• Activity: Work out how many lines in this listing hold the word "قاعدة", and give the number with nothing added.

• Source records:
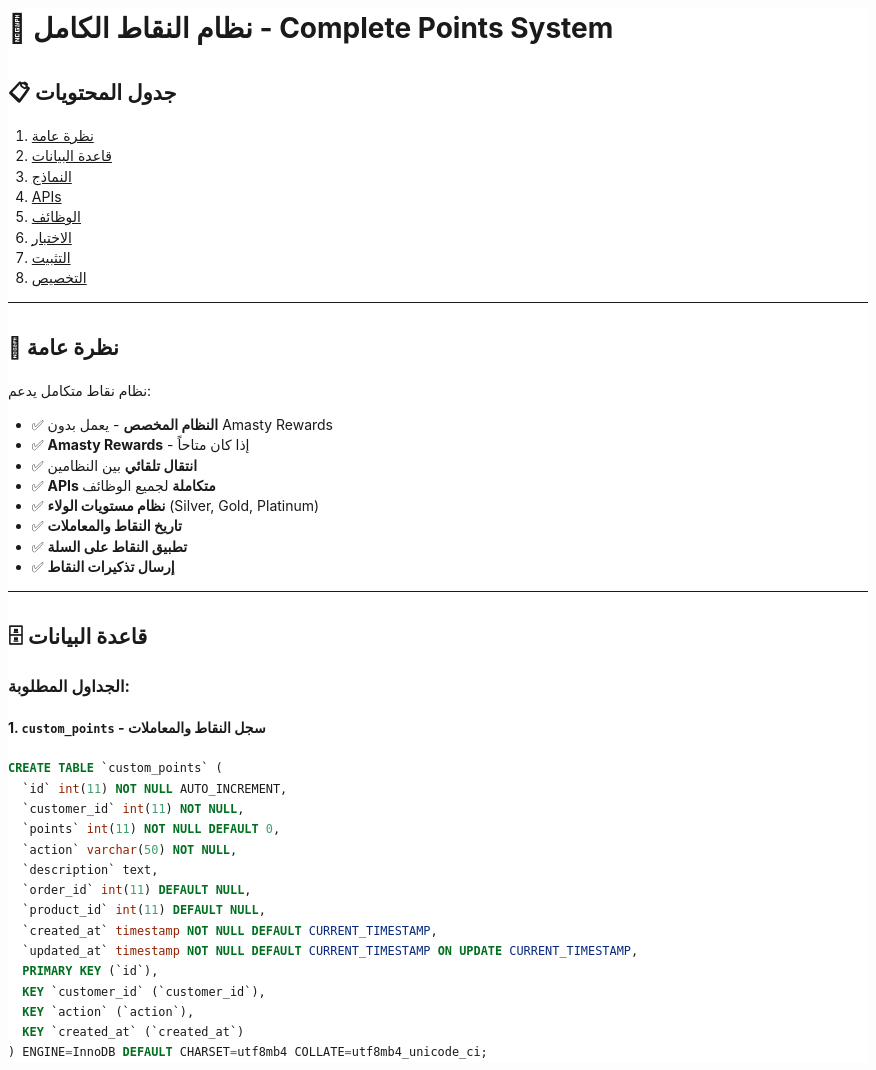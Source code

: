 # 🎯 نظام النقاط الكامل - Complete Points System

## 📋 جدول المحتويات

1. [نظرة عامة](#نظرة-عامة)
2. [قاعدة البيانات](#قاعدة-البيانات)
3. [النماذج](#النماذج)
4. [APIs](#apis)
5. [الوظائف](#الوظائف)
6. [الاختبار](#الاختبار)
7. [التثبيت](#التثبيت)
8. [التخصيص](#التخصيص)

---

## 🎯 نظرة عامة

نظام نقاط متكامل يدعم:
- ✅ **النظام المخصص** - يعمل بدون Amasty Rewards
- ✅ **Amasty Rewards** - إذا كان متاحاً
- ✅ **انتقال تلقائي** بين النظامين
- ✅ **APIs متكاملة** لجميع الوظائف
- ✅ **نظام مستويات الولاء** (Silver, Gold, Platinum)
- ✅ **تاريخ النقاط والمعاملات**
- ✅ **تطبيق النقاط على السلة**
- ✅ **إرسال تذكيرات النقاط**

---

## 🗄️ قاعدة البيانات

### **الجداول المطلوبة:**

#### **1. `custom_points` - سجل النقاط والمعاملات**
```sql
CREATE TABLE `custom_points` (
  `id` int(11) NOT NULL AUTO_INCREMENT,
  `customer_id` int(11) NOT NULL,
  `points` int(11) NOT NULL DEFAULT 0,
  `action` varchar(50) NOT NULL,
  `description` text,
  `order_id` int(11) DEFAULT NULL,
  `product_id` int(11) DEFAULT NULL,
  `created_at` timestamp NOT NULL DEFAULT CURRENT_TIMESTAMP,
  `updated_at` timestamp NOT NULL DEFAULT CURRENT_TIMESTAMP ON UPDATE CURRENT_TIMESTAMP,
  PRIMARY KEY (`id`),
  KEY `customer_id` (`customer_id`),
  KEY `action` (`action`),
  KEY `created_at` (`created_at`)
) ENGINE=InnoDB DEFAULT CHARSET=utf8mb4 COLLATE=utf8mb4_unicode_ci;
```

• Answer area: 2